We will mess around with guitars in the dressing room before the gig sometimes, and there have been some late night bus conversations about music and other topics which have bordered on the philosophical. The Satriani touring environment is very fun and easygoing and we mainly joke around about everything, but sometimes things get a little deeper for a minute.


When you still studied, how would your daily exercise routing look like?

My organ teacher would write my weekly lessons in a little brown book, and I would do the minimum amount of daily work necessary to have my work ready for the next lesson. When I was teaching myself guitar, I would grab a stack of records I wanted to learn and just sit next to the record player for hours at a time. When I was 16 I spent an entire summer teaching myself every guitar part off of every Gentle Giant album. This was to the exclusion of most normal teenage social activities, but I was having a really good time doing it.

What would you say should a young, aspiring musician focus on most? Is there a single exercise that you particularly would like to recommend (out of thousands, we assume)?

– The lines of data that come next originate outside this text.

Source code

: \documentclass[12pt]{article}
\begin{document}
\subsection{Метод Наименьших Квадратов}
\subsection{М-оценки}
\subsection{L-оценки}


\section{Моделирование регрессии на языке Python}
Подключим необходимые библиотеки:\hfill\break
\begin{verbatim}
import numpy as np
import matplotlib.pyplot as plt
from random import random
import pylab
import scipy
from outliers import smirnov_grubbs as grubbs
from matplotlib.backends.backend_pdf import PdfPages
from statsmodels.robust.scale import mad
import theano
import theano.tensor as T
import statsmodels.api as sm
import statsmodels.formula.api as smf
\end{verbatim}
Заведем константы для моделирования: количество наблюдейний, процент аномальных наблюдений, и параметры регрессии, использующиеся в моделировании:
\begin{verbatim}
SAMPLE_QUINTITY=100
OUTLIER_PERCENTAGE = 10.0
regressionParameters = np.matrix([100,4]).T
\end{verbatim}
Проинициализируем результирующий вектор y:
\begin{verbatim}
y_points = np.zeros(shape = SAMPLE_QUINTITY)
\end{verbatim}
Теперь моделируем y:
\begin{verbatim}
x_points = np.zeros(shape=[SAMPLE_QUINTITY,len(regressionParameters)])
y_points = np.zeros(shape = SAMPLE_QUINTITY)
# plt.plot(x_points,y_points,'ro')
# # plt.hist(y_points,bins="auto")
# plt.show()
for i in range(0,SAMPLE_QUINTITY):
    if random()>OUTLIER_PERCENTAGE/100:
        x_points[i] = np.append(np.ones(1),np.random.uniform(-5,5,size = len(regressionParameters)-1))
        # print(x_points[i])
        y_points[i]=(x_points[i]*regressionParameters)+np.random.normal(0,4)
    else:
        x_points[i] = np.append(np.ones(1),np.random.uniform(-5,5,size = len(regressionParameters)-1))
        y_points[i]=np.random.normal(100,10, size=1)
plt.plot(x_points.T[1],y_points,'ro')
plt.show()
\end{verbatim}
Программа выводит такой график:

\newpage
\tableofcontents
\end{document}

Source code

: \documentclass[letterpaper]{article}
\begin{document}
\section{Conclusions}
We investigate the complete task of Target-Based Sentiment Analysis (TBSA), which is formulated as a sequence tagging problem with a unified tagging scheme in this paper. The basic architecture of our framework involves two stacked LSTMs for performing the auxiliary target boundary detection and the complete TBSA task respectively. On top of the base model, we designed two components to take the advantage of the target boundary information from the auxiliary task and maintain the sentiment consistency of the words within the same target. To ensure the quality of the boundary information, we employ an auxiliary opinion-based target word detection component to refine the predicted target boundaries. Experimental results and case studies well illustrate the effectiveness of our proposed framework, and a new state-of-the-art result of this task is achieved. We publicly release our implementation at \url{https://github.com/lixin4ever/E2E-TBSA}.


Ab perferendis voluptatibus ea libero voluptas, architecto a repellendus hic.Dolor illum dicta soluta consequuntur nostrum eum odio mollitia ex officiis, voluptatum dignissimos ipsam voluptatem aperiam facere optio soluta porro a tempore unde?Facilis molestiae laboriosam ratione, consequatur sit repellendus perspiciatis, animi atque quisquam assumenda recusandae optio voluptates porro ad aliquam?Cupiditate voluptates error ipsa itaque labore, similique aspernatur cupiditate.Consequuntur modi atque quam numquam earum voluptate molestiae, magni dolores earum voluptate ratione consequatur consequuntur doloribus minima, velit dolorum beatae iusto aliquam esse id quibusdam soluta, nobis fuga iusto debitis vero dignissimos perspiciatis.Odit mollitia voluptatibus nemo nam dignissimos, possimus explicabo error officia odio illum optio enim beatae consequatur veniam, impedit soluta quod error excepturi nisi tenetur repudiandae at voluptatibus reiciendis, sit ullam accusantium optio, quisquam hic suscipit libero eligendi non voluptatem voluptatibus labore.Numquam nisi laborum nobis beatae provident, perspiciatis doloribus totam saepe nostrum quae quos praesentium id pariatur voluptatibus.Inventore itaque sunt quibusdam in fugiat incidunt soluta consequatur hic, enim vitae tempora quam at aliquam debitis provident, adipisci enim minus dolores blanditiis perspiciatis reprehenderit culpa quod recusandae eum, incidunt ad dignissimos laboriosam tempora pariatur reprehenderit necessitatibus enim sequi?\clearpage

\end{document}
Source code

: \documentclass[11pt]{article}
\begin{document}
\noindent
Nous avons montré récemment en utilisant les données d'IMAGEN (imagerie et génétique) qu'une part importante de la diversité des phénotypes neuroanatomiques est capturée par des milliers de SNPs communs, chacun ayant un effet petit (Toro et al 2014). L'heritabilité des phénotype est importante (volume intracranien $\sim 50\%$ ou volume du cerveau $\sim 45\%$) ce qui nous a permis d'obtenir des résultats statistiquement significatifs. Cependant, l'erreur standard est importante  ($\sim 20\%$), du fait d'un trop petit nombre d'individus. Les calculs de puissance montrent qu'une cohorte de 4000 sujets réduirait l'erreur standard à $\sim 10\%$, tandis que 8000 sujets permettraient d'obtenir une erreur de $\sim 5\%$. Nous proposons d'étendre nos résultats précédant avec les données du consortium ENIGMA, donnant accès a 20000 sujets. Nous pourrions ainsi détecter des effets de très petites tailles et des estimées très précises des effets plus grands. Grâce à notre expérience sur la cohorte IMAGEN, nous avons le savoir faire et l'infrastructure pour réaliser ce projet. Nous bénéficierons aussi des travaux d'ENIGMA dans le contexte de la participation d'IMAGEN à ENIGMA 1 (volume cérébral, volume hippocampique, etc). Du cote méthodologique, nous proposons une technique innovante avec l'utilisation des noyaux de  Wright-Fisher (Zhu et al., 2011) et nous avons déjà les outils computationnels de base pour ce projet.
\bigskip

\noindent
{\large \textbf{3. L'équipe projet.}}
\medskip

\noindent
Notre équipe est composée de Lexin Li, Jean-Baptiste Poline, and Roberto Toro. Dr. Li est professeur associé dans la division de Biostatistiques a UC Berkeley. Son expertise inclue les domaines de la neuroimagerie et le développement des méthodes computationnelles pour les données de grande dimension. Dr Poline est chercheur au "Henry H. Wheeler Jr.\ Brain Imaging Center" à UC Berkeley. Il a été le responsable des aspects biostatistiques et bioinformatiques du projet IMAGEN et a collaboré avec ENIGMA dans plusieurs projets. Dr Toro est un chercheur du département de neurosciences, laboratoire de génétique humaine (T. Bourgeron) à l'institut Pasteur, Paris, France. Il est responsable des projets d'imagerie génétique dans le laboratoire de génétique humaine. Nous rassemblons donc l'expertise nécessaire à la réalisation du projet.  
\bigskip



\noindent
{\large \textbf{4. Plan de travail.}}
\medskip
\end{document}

Focus on listening to EVERYTHING YOU POSSIBLY CAN. And be very patient with yourself as you are developing your own voice as a player - it's a process that takes years, and, in fact, never really ends. As far as an exercise, I read in an interview with Allan Holdsworth a long, long time ago that one of the exercises he used to do was an E Major scale, starting on the low E, but using all four fingers on each string. For instance, on the low E, you'd play E F# G# A B, using all four fingers, then moving on to the C# on the A string and using all four fingers on that string. If you do it properly, the high note is A on the 17th fret of the high E. It's obviously not challenging harmonically, but it really gets all four fretting fingers into the game, and it's a fantastic warm-up to play it forwards and backwards repeatedly, gradually increasing the speed.



We would be particularly interested to hear whether you have got a recommendation on how one can become a better rhythm player.

Find yourself a fantastic drummer and lock in with him! And listen to a lot of funk records (start with Sly Stone and James Brown) and really study what's happening with the guitar parts. Focus hard on that stuff. It's some of the coolest shit going.

To paraphrase the legendary FRANK ZAPPA: does humour belong in music?

Oh hell yes it does!

What’s next?

I've got most of the end of November off, and I need it! I'll be in South America with Satriani for most of December, and we're in Asia in February. I'm doing the NAMM show in January with my band Beer For Dolphins, I'm doing a guitar festival in Larvik, Norway in March, and I might be heading out on the road playing keys with Mastodon in April (that's not set in stone, but it would be cool if it worked out). I'll be back in Europe with my European trio in Summer 2017.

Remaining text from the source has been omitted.